**YOUR GOAL**: Reproduce exactly the lines of the material beneath, from the line that contains "-- 사용자 정의 Repository 구현" to the line that contains "- --> Persistable해서", both included, and no other lines.

**DATA FOR THE TASK**:

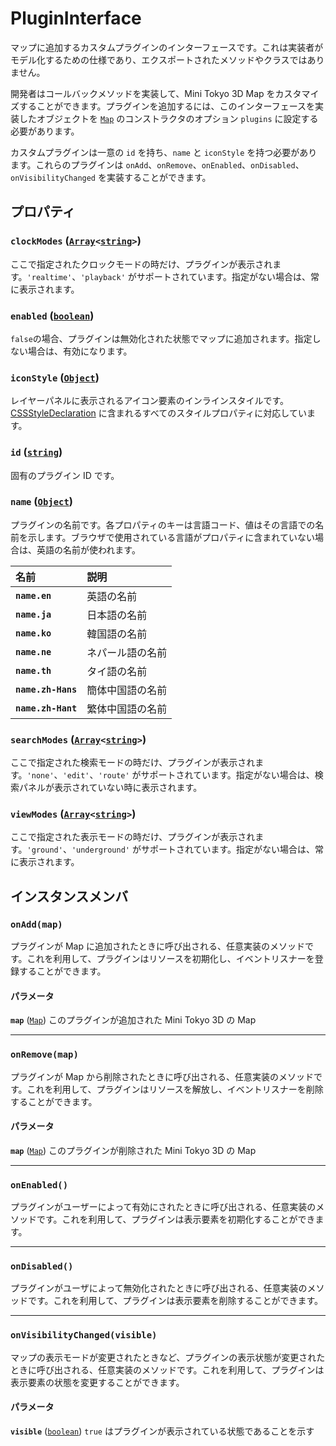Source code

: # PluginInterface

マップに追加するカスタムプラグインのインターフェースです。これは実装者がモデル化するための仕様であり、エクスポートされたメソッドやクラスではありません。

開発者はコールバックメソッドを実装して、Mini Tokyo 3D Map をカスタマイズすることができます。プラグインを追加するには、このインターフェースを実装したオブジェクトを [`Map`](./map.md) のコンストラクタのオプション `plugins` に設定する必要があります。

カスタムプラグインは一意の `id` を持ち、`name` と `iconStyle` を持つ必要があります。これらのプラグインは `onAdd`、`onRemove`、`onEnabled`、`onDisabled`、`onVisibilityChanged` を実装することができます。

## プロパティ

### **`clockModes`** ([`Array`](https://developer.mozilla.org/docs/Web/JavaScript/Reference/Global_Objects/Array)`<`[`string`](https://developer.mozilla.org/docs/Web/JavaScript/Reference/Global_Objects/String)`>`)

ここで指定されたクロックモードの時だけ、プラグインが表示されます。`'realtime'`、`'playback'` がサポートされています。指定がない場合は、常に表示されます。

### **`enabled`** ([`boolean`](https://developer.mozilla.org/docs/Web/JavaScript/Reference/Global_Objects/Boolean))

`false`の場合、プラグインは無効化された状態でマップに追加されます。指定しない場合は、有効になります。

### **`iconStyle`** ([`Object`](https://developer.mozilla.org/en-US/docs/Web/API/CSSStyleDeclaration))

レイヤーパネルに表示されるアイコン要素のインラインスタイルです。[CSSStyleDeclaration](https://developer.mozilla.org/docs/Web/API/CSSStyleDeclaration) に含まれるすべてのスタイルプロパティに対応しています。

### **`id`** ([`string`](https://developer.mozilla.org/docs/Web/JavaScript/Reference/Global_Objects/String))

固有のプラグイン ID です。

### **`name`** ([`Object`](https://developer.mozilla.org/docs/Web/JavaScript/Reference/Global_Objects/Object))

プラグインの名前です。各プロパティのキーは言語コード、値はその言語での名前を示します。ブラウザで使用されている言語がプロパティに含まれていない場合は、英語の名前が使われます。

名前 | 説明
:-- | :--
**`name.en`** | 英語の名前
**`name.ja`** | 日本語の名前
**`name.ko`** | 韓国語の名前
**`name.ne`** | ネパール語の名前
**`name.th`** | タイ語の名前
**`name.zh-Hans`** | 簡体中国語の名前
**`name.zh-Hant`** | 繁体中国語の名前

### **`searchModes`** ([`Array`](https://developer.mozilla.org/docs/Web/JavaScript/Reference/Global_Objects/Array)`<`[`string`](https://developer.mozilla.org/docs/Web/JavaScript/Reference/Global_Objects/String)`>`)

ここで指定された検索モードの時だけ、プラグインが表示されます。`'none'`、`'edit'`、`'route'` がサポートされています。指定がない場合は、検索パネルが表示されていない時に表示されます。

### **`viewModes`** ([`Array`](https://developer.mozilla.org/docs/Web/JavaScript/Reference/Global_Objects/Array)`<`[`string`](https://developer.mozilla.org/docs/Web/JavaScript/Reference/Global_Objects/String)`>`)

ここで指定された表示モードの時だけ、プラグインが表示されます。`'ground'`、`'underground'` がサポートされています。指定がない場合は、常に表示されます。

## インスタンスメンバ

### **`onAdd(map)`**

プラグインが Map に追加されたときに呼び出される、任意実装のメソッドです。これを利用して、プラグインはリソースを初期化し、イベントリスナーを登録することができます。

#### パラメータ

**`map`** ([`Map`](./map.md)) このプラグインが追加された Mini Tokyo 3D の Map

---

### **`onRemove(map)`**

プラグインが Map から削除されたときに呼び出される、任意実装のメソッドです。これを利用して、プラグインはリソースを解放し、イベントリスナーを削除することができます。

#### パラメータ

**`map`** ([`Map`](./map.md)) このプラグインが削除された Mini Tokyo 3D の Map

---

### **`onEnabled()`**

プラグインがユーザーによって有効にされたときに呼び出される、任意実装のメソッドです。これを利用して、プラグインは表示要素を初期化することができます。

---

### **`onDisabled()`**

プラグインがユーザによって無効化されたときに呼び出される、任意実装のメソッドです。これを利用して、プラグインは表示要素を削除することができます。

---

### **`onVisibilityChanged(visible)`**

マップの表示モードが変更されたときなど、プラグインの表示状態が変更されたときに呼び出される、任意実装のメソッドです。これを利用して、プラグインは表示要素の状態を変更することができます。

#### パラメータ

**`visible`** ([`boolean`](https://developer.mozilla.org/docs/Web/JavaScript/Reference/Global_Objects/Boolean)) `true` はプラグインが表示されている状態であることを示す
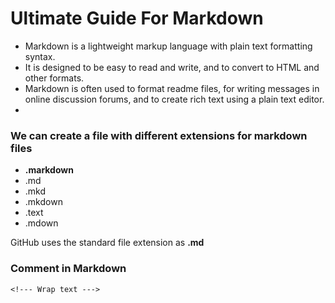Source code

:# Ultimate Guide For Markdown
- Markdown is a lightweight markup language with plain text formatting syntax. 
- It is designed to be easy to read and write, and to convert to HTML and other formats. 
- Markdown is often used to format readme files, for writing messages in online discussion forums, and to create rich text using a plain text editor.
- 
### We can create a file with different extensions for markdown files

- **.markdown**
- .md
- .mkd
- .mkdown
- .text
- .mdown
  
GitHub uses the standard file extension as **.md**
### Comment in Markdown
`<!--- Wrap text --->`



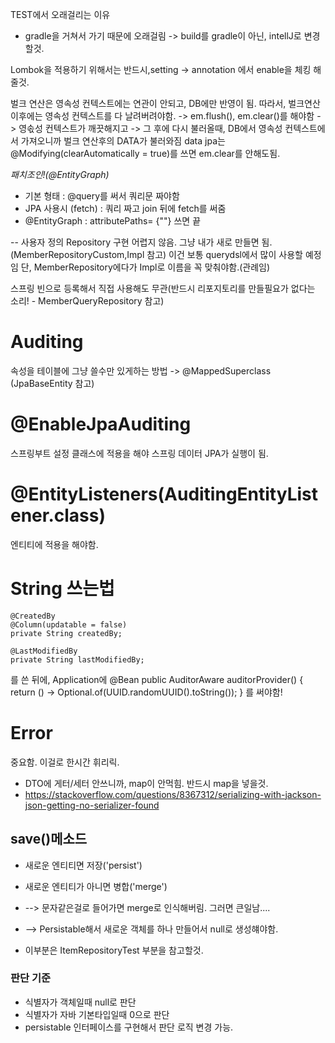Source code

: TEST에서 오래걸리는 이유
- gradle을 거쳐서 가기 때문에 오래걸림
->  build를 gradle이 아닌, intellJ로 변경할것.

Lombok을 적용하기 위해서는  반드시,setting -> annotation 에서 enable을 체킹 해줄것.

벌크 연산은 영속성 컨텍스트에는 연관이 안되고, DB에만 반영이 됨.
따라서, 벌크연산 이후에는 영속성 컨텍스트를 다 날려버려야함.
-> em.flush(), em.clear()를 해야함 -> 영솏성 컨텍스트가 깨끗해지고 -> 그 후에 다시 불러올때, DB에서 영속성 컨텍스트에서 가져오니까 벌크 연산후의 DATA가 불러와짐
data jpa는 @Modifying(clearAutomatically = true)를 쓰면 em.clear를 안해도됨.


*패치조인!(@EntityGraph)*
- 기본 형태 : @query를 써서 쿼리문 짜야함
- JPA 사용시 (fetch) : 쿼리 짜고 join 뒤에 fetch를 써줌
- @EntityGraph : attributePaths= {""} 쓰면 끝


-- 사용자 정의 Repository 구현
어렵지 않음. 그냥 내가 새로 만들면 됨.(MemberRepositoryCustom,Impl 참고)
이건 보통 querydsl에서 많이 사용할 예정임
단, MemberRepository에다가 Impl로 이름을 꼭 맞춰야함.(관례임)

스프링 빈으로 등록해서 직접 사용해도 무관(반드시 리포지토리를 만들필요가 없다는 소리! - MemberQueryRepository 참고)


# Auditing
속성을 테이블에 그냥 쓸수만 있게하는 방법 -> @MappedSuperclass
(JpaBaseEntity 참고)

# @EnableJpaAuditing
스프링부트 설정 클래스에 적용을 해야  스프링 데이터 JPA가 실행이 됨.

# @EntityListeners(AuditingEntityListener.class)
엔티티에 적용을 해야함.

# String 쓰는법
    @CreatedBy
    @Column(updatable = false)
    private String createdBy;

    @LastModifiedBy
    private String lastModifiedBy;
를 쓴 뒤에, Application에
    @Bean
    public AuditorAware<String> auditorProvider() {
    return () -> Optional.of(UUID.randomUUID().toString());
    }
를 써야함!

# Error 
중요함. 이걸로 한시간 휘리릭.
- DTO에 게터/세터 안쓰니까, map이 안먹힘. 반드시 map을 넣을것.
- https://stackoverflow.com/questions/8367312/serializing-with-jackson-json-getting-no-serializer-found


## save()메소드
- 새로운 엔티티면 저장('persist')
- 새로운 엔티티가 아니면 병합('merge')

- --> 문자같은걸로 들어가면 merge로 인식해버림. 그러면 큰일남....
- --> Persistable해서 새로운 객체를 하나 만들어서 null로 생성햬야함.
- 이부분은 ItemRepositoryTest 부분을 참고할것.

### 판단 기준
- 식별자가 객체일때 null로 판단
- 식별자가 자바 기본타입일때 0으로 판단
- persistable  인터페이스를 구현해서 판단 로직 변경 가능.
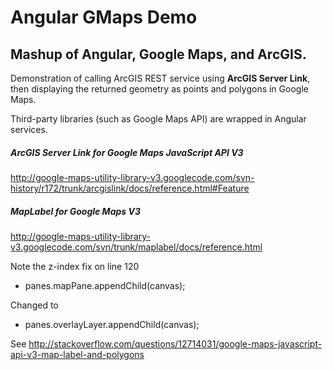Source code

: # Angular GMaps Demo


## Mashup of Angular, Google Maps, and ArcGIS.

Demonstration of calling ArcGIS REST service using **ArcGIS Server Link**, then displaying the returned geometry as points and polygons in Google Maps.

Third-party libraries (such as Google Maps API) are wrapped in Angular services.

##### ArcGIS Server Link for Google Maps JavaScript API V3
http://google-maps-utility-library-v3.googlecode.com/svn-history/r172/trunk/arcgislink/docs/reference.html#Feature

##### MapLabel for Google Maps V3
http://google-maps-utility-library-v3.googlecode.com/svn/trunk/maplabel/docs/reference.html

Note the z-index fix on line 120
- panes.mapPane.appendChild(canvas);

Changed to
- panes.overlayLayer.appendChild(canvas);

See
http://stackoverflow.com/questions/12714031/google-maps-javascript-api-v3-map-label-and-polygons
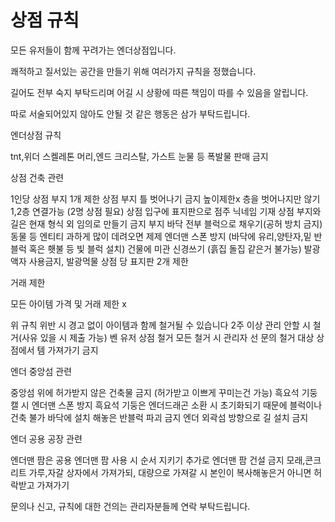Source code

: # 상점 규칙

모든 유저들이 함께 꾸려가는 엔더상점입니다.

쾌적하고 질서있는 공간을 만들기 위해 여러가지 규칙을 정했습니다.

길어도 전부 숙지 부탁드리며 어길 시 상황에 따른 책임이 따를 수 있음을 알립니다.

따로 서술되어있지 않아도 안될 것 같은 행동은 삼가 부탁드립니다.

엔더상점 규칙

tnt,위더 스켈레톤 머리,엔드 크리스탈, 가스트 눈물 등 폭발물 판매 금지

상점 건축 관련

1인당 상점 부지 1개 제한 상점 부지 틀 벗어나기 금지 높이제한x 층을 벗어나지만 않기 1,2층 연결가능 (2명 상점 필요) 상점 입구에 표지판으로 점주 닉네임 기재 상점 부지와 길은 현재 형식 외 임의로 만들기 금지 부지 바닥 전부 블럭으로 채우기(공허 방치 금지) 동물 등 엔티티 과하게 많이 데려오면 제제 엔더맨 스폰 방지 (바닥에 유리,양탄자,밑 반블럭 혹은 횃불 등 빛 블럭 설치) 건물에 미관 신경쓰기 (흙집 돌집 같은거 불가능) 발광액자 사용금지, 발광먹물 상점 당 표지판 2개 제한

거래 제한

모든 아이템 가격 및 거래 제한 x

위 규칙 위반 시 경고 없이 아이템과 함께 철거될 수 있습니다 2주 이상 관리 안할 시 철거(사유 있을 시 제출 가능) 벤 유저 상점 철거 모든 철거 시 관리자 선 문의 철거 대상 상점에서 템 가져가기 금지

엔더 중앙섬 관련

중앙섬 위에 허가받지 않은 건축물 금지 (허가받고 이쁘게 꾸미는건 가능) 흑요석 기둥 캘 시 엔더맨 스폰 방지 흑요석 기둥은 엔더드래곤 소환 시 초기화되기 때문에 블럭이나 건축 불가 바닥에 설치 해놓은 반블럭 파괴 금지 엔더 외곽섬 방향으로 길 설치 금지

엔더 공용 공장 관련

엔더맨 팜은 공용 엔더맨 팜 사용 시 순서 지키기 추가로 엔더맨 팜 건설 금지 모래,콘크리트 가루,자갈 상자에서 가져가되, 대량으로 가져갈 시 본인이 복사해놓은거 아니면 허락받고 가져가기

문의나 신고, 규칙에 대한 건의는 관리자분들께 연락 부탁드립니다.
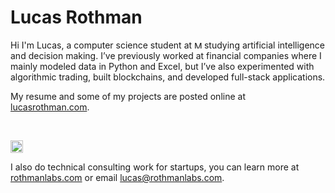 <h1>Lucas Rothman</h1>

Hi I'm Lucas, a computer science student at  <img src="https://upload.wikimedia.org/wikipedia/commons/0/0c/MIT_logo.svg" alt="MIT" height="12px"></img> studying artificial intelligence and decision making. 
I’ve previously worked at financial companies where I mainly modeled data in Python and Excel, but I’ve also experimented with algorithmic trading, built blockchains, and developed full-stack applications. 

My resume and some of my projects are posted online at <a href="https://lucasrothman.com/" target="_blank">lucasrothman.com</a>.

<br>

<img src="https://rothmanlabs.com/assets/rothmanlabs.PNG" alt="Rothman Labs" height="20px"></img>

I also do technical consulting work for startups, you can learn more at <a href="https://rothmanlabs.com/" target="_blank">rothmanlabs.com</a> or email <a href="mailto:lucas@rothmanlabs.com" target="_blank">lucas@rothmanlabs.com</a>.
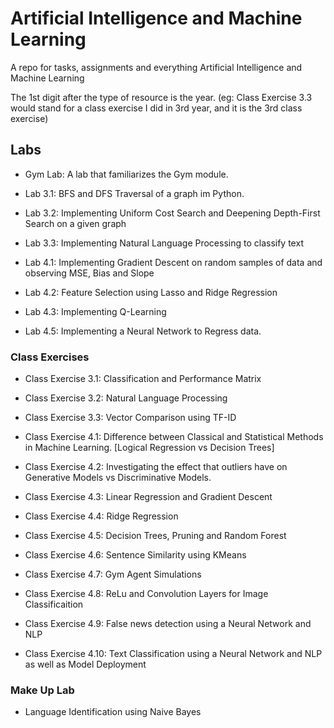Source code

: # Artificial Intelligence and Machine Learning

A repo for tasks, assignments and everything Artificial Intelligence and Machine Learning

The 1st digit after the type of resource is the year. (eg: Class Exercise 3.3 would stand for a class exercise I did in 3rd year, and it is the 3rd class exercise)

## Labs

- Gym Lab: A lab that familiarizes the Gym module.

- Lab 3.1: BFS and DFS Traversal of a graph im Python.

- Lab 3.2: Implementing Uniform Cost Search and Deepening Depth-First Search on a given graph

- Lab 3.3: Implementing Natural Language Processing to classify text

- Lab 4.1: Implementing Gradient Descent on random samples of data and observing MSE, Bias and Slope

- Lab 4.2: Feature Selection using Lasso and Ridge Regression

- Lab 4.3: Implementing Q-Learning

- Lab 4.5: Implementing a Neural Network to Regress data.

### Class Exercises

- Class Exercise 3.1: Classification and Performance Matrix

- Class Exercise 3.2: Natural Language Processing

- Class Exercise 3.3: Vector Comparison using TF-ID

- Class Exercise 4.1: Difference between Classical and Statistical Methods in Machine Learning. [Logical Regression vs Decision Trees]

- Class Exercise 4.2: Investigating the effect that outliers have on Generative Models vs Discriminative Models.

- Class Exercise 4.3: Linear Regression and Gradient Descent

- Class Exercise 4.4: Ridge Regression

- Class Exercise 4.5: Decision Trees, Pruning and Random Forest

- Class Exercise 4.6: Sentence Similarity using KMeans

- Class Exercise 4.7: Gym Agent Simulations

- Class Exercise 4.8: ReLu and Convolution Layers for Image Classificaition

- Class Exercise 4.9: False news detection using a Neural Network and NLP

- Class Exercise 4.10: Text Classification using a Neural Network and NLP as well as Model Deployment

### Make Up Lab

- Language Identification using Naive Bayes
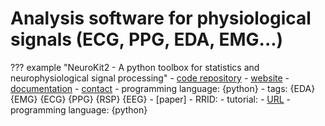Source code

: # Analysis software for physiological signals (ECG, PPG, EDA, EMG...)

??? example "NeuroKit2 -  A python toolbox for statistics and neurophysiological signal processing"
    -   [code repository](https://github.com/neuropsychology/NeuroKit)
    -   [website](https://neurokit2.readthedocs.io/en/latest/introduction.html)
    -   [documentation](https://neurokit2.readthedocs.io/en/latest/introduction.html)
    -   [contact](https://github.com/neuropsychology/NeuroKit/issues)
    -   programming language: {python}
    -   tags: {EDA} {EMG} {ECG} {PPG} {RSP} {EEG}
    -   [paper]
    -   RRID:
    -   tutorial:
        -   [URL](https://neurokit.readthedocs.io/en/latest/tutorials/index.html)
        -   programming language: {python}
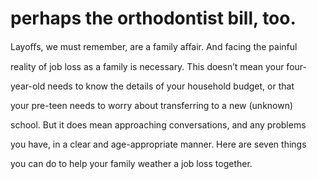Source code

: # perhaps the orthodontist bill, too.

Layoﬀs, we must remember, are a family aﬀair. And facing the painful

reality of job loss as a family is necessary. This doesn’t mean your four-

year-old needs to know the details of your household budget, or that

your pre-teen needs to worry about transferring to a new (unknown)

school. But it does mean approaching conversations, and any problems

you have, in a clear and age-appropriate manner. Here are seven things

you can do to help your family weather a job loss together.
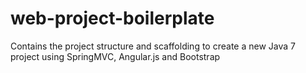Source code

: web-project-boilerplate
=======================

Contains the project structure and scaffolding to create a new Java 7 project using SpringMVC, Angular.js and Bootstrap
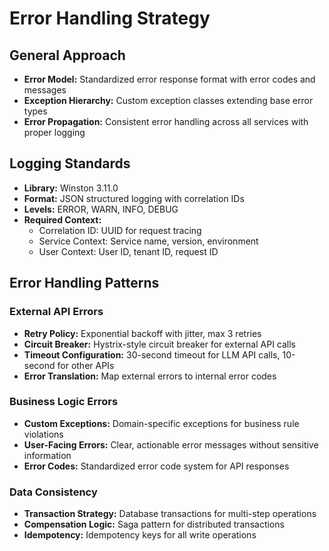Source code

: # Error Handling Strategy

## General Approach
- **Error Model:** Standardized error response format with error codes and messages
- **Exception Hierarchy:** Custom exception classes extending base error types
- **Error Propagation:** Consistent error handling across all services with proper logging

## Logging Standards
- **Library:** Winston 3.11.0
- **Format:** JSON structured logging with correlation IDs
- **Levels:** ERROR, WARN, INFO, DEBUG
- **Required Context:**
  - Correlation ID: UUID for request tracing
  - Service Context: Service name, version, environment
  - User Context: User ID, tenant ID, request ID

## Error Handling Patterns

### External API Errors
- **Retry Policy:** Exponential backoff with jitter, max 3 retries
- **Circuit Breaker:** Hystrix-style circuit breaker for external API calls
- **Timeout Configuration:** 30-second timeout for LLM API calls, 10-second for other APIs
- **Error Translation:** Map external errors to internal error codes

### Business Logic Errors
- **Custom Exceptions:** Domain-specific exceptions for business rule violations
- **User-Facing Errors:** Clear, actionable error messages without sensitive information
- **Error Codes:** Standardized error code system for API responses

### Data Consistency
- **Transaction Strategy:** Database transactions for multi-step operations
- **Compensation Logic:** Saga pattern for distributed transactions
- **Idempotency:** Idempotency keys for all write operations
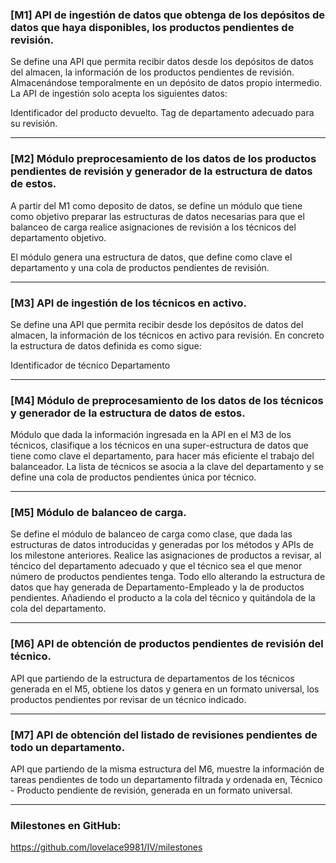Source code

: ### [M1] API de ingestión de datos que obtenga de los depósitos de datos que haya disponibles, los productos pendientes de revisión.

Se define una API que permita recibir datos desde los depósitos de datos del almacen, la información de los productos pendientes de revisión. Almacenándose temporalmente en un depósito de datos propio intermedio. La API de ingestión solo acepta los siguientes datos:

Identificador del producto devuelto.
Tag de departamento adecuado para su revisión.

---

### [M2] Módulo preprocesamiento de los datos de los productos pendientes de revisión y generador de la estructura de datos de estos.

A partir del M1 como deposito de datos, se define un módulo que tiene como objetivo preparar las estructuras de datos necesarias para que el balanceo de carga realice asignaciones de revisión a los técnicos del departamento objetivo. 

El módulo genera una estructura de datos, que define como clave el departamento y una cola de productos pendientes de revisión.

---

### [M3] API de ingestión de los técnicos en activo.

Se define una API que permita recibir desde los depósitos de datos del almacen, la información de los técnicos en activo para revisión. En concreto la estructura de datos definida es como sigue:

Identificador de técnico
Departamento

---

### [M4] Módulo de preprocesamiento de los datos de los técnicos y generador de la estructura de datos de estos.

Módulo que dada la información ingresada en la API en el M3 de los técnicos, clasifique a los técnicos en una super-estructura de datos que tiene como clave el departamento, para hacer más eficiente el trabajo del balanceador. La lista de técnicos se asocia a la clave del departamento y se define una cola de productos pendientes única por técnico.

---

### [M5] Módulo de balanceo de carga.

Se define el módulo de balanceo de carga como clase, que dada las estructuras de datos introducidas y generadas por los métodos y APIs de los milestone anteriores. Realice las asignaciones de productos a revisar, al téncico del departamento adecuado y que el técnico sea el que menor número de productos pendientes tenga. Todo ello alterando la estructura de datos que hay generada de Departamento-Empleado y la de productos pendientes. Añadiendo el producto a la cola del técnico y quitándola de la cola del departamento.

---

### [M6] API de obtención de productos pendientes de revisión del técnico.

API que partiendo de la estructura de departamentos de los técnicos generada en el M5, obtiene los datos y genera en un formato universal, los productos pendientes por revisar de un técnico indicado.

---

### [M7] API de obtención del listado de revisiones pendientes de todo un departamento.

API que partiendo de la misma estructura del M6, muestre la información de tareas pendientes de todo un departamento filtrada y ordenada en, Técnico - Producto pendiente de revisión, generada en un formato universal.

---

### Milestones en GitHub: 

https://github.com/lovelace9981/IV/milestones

**RESPONSE TO THIS EXERCISE**:
-- 사용자 정의 Repository 구현
어렵지 않음. 그냥 내가 새로 만들면 됨.(MemberRepositoryCustom,Impl 참고)
이건 보통 querydsl에서 많이 사용할 예정임
단, MemberRepository에다가 Impl로 이름을 꼭 맞춰야함.(관례임)

스프링 빈으로 등록해서 직접 사용해도 무관(반드시 리포지토리를 만들필요가 없다는 소리! - MemberQueryRepository 참고)


# Auditing
속성을 테이블에 그냥 쓸수만 있게하는 방법 -> @MappedSuperclass
(JpaBaseEntity 참고)

# @EnableJpaAuditing
스프링부트 설정 클래스에 적용을 해야  스프링 데이터 JPA가 실행이 됨.

# @EntityListeners(AuditingEntityListener.class)
엔티티에 적용을 해야함.

# String 쓰는법
    @CreatedBy
    @Column(updatable = false)
    private String createdBy;

    @LastModifiedBy
    private String lastModifiedBy;
를 쓴 뒤에, Application에
    @Bean
    public AuditorAware<String> auditorProvider() {
    return () -> Optional.of(UUID.randomUUID().toString());
    }
를 써야함!

# Error 
중요함. 이걸로 한시간 휘리릭.
- DTO에 게터/세터 안쓰니까, map이 안먹힘. 반드시 map을 넣을것.
- https://stackoverflow.com/questions/8367312/serializing-with-jackson-json-getting-no-serializer-found


## save()메소드
- 새로운 엔티티면 저장('persist')
- 새로운 엔티티가 아니면 병합('merge')

- --> 문자같은걸로 들어가면 merge로 인식해버림. 그러면 큰일남....
- --> Persistable해서 새로운 객체를 하나 만들어서 null로 생성햬야함.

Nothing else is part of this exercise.